- Film poster
- Directed by: Helmut Ashley
- Written by: Edgar Wallace; Egon Eis;
- Produced by: Horst Wendlandt
- Starring: Christopher Lee; Adrian Hoven; Marisa Mell;
- Cinematography: Franz Xaver Lederle
- Edited by: Herbert Taschner
- Music by: Peter Thomas
- Production company: Rialto Film
- Distributed by: Constantin Film
- Release date: 1 March 1962;
- Running time: 84 minutes
- Country: West Germany
- Language: German

= The Puzzle of the Red Orchid =

1962 film

The Puzzle of the Red Orchid (Das Rätsel der roten Orchidee, also known as The Secret of the Red Orchid) is a 1962 West German black-and-white crime film directed by Helmut Ashley and starring Christopher Lee, Adrian Hoven, and Marisa Mell.

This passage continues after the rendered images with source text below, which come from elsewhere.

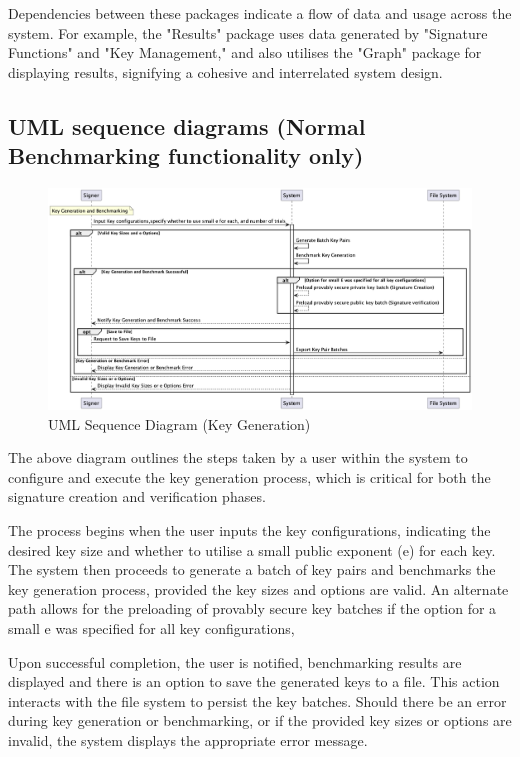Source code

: \documentclass[]{final_report}
\theoremstyle{definition}
\begin{document}
Dependencies between these packages indicate a flow of data and usage across the system. For example, the "Results" package uses data generated by "Signature Functions" and "Key Management," and also utilises the "Graph" package for displaying results, signifying a cohesive and interrelated system design.


\subsection{UML sequence diagrams (Normal Benchmarking functionality only)}
\begin{figure}[H]
    \centering
    \includegraphics[scale=0.42]{main_pictures/sequenceKey.png}
    \caption{UML Sequence Diagram (Key Generation)}
    \label{fig:uc}
\end{figure}

The above diagram outlines the steps taken by a user within the system to configure and execute the key generation process, which is critical for both the signature creation and verification phases.

The process begins when the user inputs the key configurations, indicating the desired key size and whether to utilise a small public exponent (e) for each key. The system then proceeds to generate a batch of key pairs and benchmarks the key generation process, provided the key sizes and options are valid. An alternate path allows for the preloading of provably secure key batches if the option for a small e was specified for all key configurations,

Upon successful completion, the user is notified, benchmarking results are displayed and there is an option to save the generated keys to a file. This action interacts with the file system to persist the key batches. Should there be an error during key generation or benchmarking, or if the provided key sizes or options are invalid, the system displays the appropriate error message.
\end{document}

The film was part of Rialto Film's long-running series of Edgar Wallace adaptations. It was made at the Wandsbek Studios in Hamburg with location shooting in London and around the harbor at Cuxhaven.

==Reception==
The FSK gave the film a rating of "12 and older" and found it not appropriate for screenings on public holidays. The film went on mass release on 1 March 1962.